Parallel RAM

Last updated

In computer science, a parallel random-access machine (parallel RAM or PRAM) is a shared-memory abstract machine. As its name indicates, the PRAM is intended as the parallel-computing analogy to the random-access machine (RAM) (not to be confused with random-access memory). In the same way that the RAM is used by sequential-algorithm designers to model algorithmic performance (such as time complexity), the PRAM is used by parallel-algorithm designers to model parallel algorithmic performance (such as time complexity, where the number of processors assumed is typically also stated). Similar to the way in which the RAM model neglects practical issues, such as access time to cache memory versus main memory, the PRAM model neglects such issues as synchronization and communication, but provides any (problem-size-dependent) number of processors. Algorithm cost, for instance, is estimated using two parameters O(time) and O(time × processor_number).

Contents

Read/write conflicts

Read/write conflicts, commonly termed interlocking in accessing the same shared memory location simultaneously are resolved by one of the following strategies:

  1. Exclusive read exclusive write (EREW)—every memory cell can be read or written to by only one processor at a time
  2. Concurrent read exclusive write (CREW)—multiple processors can read a memory cell but only one can write at a time
  3. Exclusive read concurrent write (ERCW)—never considered[ citation needed ]
  4. Concurrent read concurrent write (CRCW)—multiple processors can read and write. A CRCW PRAM is sometimes called a concurrent random-access machine. [1]

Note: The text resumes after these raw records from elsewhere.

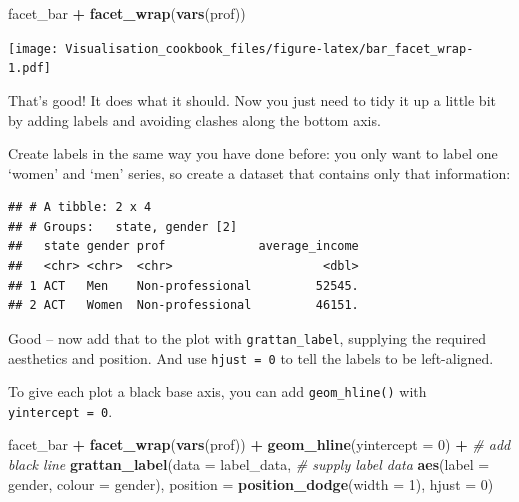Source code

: \documentclass[]{book}
\newenvironment{Shaded}{\begin{snugshade}}{\end{snugshade}}
\newcommand{\CommentTok}[1]{\textcolor[rgb]{0.56,0.35,0.01}{\textit{#1}}}
\newcommand{\DataTypeTok}[1]{\textcolor[rgb]{0.13,0.29,0.53}{#1}}
\newcommand{\DecValTok}[1]{\textcolor[rgb]{0.00,0.00,0.81}{#1}}
\newcommand{\KeywordTok}[1]{\textcolor[rgb]{0.13,0.29,0.53}{\textbf{#1}}}
\newcommand{\NormalTok}[1]{#1}
\newcommand{\OperatorTok}[1]{\textcolor[rgb]{0.81,0.36,0.00}{\textbf{#1}}}
\newcommand{\StringTok}[1]{\textcolor[rgb]{0.31,0.60,0.02}{#1}}
\begin{document}
\begin{Shaded}
\begin{Highlighting}[]
\NormalTok{facet_bar }\OperatorTok{+}
\StringTok{  }\KeywordTok{facet_wrap}\NormalTok{(}\KeywordTok{vars}\NormalTok{(prof))}
\end{Highlighting}
\end{Shaded}

\texttt{[image: Visualisation\_cookbook\_files/figure-latex/bar\_facet\_wrap-1.pdf]}

That's good! It does what it should. Now you just need to tidy it up a little bit by adding labels and avoiding clashes along the bottom axis.

Create labels in the same way you have done before: you only want to label one `women' and `men' series, so create a dataset that contains only that information:

\begin{Shaded}
\end{Shaded}

\begin{verbatim}
## # A tibble: 2 x 4
## # Groups:   state, gender [2]
##   state gender prof             average_income
##   <chr> <chr>  <chr>                     <dbl>
## 1 ACT   Men    Non-professional         52545.
## 2 ACT   Women  Non-professional         46151.
\end{verbatim}

Good -- now add that to the plot with \texttt{grattan\_label}, supplying the required aesthetics and position. And use \texttt{hjust\ =\ 0} to tell the labels to be left-aligned.

To give each plot a black base axis, you can add \texttt{geom\_hline()} with \texttt{yintercept\ =\ 0}.

\begin{Shaded}
\begin{Highlighting}[]
\NormalTok{facet_bar }\OperatorTok{+}
\StringTok{  }\KeywordTok{facet_wrap}\NormalTok{(}\KeywordTok{vars}\NormalTok{(prof)) }\OperatorTok{+}\StringTok{ }
\StringTok{  }\KeywordTok{geom_hline}\NormalTok{(}\DataTypeTok{yintercept =} \DecValTok{0}\NormalTok{) }\OperatorTok{+}\StringTok{  }\CommentTok{# add black line}
\StringTok{  }\KeywordTok{grattan_label}\NormalTok{(}\DataTypeTok{data =}\NormalTok{ label_data, }\CommentTok{# supply label data}
                \KeywordTok{aes}\NormalTok{(}\DataTypeTok{label =}\NormalTok{ gender,}
                    \DataTypeTok{colour =}\NormalTok{ gender),}
                \DataTypeTok{position =} \KeywordTok{position_dodge}\NormalTok{(}\DataTypeTok{width =} \DecValTok{1}\NormalTok{), }
                \DataTypeTok{hjust =} \DecValTok{0}\NormalTok{)}
\end{Highlighting}
\end{Shaded}
\end{document}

Here, E and C stand for 'exclusive' and 'concurrent' respectively. The read causes no discrepancies while the concurrent write is further defined as:

Common—all processors write the same value; otherwise is illegal
Arbitrary—only one arbitrary attempt is successful, others retire
Priority—processor rank indicates who gets to write
Another kind of array reduction operation like SUM, Logical AND or MAX.

Several simplifying assumptions are made while considering the development of algorithms for PRAM. They are:

  1. There is no limit on the number of processors in the machine.
  2. Any memory location is uniformly accessible from any processor.
  3. There is no limit on the amount of shared memory in the system.
  4. Resource contention is absent.
  5. The programs written on these machines are, in general, of type SIMD.

These kinds of algorithms are useful for understanding the exploitation of concurrency, dividing the original problem into similar sub-problems and solving them in parallel. The introduction of the formal 'P-RAM' model in Wyllie's 1979 thesis [2] had the aim of quantifying analysis of parallel algorithms in a way analogous to the Turing Machine. The analysis focused on a MIMD model of programming using a CREW model but showed that many variants, including implementing a CRCW model and implementing on an SIMD machine, were possible with only constant overhead.

Implementation

PRAM algorithms cannot be parallelized with the combination of CPU and dynamic random-access memory (DRAM) because DRAM does not allow concurrent access to a single bank (not even different addresses in the bank); but they can be implemented in hardware or read/write to the internal static random-access memory (SRAM) blocks of a field-programmable gate array (FPGA), it can be done using a CRCW algorithm.

However, the test for practical relevance of PRAM (or RAM) algorithms depends on whether their cost model provides an effective abstraction of some computer; the structure of that computer can be quite different than the abstract model. The knowledge of the layers of software and hardware that need to be inserted is beyond the scope of this article. But, articles such as Vishkin (2011) demonstrate how a PRAM-like abstraction can be supported by the explicit multi-threading (XMT) paradigm and articles such as Caragea & Vishkin (2011) demonstrate that a PRAM algorithm for the maximum flow problem can provide strong speedups relative to the fastest serial program for the same problem. The article Ghanim, Vishkin & Barua (2018) demonstrated that PRAM algorithms as-is can achieve competitive performance even without any additional effort to cast them as multi-threaded programs on XMT.

Example code

This is an example of SystemVerilog code which finds the maximum value in the array in only 2 clock cycles. It compares all the combinations of the elements in the array at the first clock, and merges the result at the second clock. It uses CRCW memory; m[i] <= 1 and maxNo <= data[i] are written concurrently. The concurrency causes no conflicts because the algorithm guarantees that the same value is written to the same memory. This code can be run on FPGA hardware.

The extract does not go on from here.